Yesterday’s market action signaled the end of the ‘easy money’ portion of this recent bullish run-up. While there may still be more to go (or another stage), at this point, the bullish momentum was solidly crushed/reset.
Using a few of the simple tools I’ve presented on this blog, namely the RSI Trend Indicator, the Momentum Indicator and the Weiss Wave, we can draw a few conclusions here.
First, we are still in a bullish RSI cycle that may be reaching a temporary or a cyclic top. Second, our Weiss Wave read which helps judge the relative velocity of a momentum move has been reset from a growing build up of bullish momentum. Lastly, the market remains in a chop zone with price action occurring within a historically narrow range.

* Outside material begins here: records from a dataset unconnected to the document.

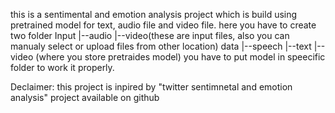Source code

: this is a sentimental and emotion analysis project which is build using pretrained model for text, audio file and video file.
here you have to create two folder
                        Input
                          |--audio
                          |--video(these are input files, also you can manualy select or upload files from other location)
                        data
                          |--speech
                          |--text
                          |--video (where you store pretraides model)
  you have to put model in speecific folder to work it properly.


  Declaimer: this project is inpired by "twitter sentimnetal and emotion analysis" project available on github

With this information in hand, it makes the intra-day trading strategy a little safer. We know that we should be prepared for a potential mean reversion this week. If that happens, we should be prepared to trade put, trade short, or step aside for a period of time. This being a price action chop zone (yellow area), we can reason that intra-day moves may contain fake-outs and the overall cylic trend (from May 1st or so) may continue until we get an RSI firmly falling.

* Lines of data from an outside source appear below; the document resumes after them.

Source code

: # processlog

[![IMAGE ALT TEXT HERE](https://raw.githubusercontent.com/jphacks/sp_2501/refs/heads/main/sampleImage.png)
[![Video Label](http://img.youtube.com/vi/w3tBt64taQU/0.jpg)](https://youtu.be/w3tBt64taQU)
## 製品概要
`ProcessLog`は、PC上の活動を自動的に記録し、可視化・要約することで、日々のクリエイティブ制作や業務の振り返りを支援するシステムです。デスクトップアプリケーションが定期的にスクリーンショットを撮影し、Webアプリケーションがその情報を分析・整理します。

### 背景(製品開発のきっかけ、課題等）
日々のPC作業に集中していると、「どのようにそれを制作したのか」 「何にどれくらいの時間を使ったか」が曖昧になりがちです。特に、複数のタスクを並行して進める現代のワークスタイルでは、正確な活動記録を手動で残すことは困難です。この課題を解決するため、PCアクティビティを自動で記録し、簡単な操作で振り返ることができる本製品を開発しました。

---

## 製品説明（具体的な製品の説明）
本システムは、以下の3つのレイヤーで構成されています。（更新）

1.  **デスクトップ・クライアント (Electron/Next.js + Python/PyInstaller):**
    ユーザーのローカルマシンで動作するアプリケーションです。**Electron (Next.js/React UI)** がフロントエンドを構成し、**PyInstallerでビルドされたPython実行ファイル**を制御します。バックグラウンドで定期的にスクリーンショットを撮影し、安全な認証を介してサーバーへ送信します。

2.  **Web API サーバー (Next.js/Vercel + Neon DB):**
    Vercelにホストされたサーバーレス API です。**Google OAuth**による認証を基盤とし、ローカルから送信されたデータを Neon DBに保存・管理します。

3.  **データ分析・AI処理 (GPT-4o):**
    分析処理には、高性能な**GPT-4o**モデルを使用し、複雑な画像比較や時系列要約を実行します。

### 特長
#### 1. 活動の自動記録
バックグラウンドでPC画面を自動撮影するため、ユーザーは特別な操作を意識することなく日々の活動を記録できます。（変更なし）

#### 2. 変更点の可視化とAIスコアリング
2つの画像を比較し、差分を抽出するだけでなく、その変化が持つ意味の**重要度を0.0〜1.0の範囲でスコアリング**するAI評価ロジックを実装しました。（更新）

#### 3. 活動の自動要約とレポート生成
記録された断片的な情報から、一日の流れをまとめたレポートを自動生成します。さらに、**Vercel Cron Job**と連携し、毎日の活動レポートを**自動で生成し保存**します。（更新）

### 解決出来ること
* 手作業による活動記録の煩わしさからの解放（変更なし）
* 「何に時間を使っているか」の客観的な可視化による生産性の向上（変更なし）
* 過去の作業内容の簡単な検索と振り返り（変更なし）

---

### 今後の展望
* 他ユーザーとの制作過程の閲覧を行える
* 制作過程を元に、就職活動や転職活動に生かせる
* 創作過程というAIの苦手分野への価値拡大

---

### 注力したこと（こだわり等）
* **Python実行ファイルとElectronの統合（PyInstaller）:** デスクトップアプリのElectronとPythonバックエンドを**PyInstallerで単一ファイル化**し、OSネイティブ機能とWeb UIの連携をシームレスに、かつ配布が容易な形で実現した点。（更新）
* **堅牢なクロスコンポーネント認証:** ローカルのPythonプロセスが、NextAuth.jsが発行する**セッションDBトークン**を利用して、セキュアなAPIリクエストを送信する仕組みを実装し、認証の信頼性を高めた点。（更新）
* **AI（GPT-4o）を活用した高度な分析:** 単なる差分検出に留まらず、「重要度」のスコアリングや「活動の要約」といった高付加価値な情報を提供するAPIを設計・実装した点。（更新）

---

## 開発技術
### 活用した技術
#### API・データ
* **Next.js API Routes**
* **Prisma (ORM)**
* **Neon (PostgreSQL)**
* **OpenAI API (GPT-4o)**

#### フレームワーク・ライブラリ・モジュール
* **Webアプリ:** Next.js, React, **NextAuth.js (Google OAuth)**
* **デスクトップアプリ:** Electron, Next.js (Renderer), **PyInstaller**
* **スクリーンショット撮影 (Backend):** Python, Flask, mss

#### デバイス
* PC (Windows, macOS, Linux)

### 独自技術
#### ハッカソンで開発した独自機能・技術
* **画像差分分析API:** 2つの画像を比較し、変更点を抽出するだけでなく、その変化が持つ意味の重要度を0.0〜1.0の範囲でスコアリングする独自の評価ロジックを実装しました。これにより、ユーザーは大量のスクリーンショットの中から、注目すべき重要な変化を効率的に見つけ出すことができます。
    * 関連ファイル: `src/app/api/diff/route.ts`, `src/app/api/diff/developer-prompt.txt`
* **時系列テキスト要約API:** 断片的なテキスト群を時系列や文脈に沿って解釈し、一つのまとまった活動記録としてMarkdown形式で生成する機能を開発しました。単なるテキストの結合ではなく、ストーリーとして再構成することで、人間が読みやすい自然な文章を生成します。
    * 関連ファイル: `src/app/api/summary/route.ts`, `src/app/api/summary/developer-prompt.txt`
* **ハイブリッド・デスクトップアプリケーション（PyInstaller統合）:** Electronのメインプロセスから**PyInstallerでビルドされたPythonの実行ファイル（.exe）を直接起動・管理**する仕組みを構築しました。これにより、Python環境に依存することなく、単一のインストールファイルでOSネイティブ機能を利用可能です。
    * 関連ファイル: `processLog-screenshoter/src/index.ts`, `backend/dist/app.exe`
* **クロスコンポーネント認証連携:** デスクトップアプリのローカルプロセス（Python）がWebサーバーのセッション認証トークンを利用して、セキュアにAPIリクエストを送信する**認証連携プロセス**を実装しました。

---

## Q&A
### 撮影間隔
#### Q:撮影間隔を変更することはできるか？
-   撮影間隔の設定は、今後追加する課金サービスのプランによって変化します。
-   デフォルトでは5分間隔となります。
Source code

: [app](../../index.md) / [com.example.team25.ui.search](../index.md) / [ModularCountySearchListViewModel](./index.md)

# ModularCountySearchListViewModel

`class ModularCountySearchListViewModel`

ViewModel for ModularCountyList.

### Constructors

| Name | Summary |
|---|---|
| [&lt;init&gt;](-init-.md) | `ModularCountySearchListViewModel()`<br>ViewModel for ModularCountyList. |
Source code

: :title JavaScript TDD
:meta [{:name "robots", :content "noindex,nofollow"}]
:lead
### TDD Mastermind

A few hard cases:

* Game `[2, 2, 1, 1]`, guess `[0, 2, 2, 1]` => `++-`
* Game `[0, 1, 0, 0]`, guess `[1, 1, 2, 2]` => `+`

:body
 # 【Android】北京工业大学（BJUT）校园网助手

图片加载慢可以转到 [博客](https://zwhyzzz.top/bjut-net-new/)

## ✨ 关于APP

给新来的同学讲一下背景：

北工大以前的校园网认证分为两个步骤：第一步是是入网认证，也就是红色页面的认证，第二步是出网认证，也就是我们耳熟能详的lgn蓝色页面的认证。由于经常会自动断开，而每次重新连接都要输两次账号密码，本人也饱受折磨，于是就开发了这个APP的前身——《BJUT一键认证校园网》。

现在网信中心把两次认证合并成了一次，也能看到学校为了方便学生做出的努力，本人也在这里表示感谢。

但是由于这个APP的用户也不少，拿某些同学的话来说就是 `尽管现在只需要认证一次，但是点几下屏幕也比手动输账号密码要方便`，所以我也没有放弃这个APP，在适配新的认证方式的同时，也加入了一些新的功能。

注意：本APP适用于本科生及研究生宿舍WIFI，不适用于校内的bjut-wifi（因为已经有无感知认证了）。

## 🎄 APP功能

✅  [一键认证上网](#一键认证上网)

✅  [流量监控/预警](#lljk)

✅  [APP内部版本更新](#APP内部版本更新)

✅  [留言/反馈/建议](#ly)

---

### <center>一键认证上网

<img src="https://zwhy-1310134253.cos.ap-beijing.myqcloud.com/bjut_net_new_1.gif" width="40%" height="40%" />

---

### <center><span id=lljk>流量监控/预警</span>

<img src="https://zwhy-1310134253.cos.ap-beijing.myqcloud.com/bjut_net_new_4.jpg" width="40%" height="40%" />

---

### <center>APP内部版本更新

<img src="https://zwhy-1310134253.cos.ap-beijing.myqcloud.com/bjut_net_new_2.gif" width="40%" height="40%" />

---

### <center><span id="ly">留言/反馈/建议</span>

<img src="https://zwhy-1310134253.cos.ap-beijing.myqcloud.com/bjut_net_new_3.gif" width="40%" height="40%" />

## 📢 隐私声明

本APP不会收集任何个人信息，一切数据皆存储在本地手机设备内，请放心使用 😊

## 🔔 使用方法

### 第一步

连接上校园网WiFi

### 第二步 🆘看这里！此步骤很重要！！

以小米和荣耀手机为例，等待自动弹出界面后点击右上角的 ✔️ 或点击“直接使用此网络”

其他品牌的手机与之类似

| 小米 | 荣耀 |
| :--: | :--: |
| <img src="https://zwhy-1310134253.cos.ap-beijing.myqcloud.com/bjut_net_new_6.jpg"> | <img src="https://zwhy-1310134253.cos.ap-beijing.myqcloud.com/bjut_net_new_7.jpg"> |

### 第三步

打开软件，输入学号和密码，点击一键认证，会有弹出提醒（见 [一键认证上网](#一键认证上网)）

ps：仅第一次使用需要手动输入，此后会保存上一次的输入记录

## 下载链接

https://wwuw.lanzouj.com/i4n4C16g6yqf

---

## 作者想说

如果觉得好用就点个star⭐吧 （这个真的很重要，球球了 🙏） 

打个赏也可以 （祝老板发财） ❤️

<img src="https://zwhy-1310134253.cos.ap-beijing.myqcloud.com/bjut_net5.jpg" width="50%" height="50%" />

Lastly, I should note that the price action crossed above the 2720 line I had indicated in the last update. This gives a slight preference to the overall price movement being bullish and perhaps a temporary retracement occurring prior to a run higher.
To put in into perspective, the chart below shows the market action based on classic support/resistance levels. As you can see, the price has broken above the normal consolidation zone and may potentially be forming a support level before jumping higher. It may also fail at this point. That is what makes this a tricky zone to trade at a longer time-frame.

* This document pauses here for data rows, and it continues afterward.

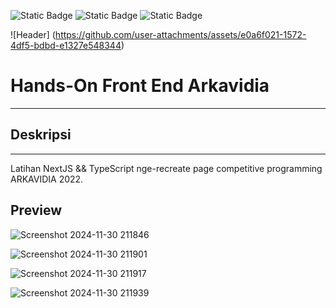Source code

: ![Static Badge](https://img.shields.io/badge/build-passing-brightgreen)
![Static Badge](https://img.shields.io/badge/Release-1.0-blue)
![Static Badge](https://img.shields.io/badge/Copyright-Qie-cyan)

![Header] (https://github.com/user-attachments/assets/e0a6f021-1572-4df5-bdbd-e1327e548344)

# **Hands-On Front End Arkavidia**  
_______

## Deskripsi
_______

Latihan NextJS && TypeScript nge-recreate page competitive programming ARKAVIDIA 2022.


## Preview

![Screenshot 2024-11-30 211846](https://github.com/user-attachments/assets/88619e43-ce42-412b-bb45-115f728184ad)

![Screenshot 2024-11-30 211901](https://github.com/user-attachments/assets/ebf11c88-c9e0-467d-a298-8f95ddf53657)

![Screenshot 2024-11-30 211917](https://github.com/user-attachments/assets/fb6bdcdd-b131-4f15-a9e8-a9c254b118fd)

![Screenshot 2024-11-30 211939](https://github.com/user-attachments/assets/edf87e4f-05fc-4516-91dd-215ff5e05a2a)

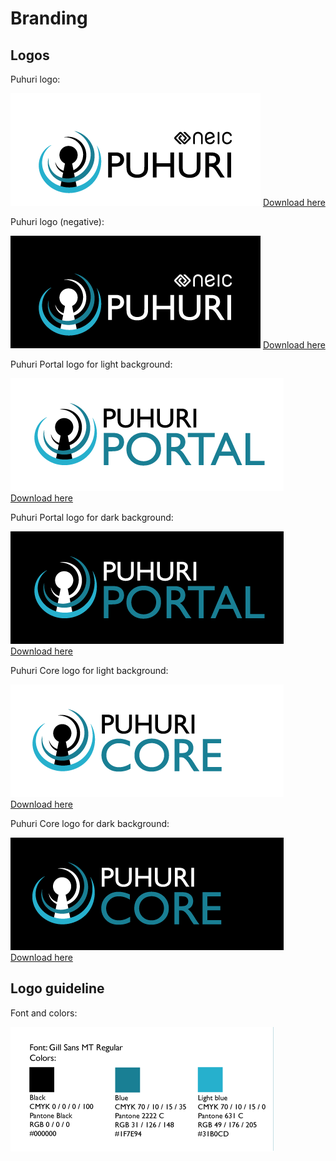 # Branding

## Logos

Puhuri logo:

![Puhuri logo](assets/Puhuri_neic_original_transparent-back.png)
[Download here](https://puhuri.neic.no/assets/Puhuri_neic_original_transparent-back.png)

Puhuri logo (negative):

![Puhuri logo](assets/Puhur_neic_negative_transparent-back_example.png)
[Download here](https://puhuri.neic.no/assets/Puhuri_neic_negative_transparent-back.png)

Puhuri Portal logo for light background:

![Portal Dark](assets/Puhuri_Portal_black.png)
[Download here](https://puhuri.neic.no/assets/Puhuri_Portal_black.png)

Puhuri Portal logo for dark background:

![Portal Dark](assets/Puhuri_Portal_white_example.png)
[Download here](https://puhuri.neic.no/assets/Puhuri_Portal_white.png)

Puhuri Core logo for light background:

![Portal Dark](assets/Puhuri_Core_black.png)
[Download here](https://puhuri.neic.no/assets/Puhuri_Core_black.png)

Puhuri Core logo for dark background:

![Portal Dark](assets/Puhuri_Core_white_example.png)
[Download here](https://puhuri.neic.no/assets/Puhuri_Core_white.png)


## Logo guideline

Font and colors:

![Logo](assets/Puhuri_logo_user_guide-01.png)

Momentum moves are based on price trends. If we see the market reversing yesterday’s decline then it’s further evidence of price continuing on the existing (favored) bullish trajectory. If we instead see continued volume selling, we can be reasonably comfortable with the assessment that prices will decline over the near term.
From a systematic trading perspective, you’d typically only want to enter your trades at signal high/low. This wouldn’t be a good time to enter long/short. Sure, the market can rocket up/down today but from a probability perspective, if you’re entering trades between your signals, you’re not actually utilizing the model that you’ve calculated.
The same indicators above can be used on a 15minute time scale (and perhaps a little lower) for those that prefer day-trading.
At this time, one of Stockbots Momentum Trader algorithms trades the 15 minute time-frame 24/7 using a variation of the data above as its entry/exit data.
On another note, I continue work on the Stockbot website which has been slowed somewhat by the wedding plans. I was in talks with a brokerage last week, discussing ways in which the ‘bot’ algorithms could be automated and perhaps auto-executed on your trading platform. Of course this is very specific to each brokerage.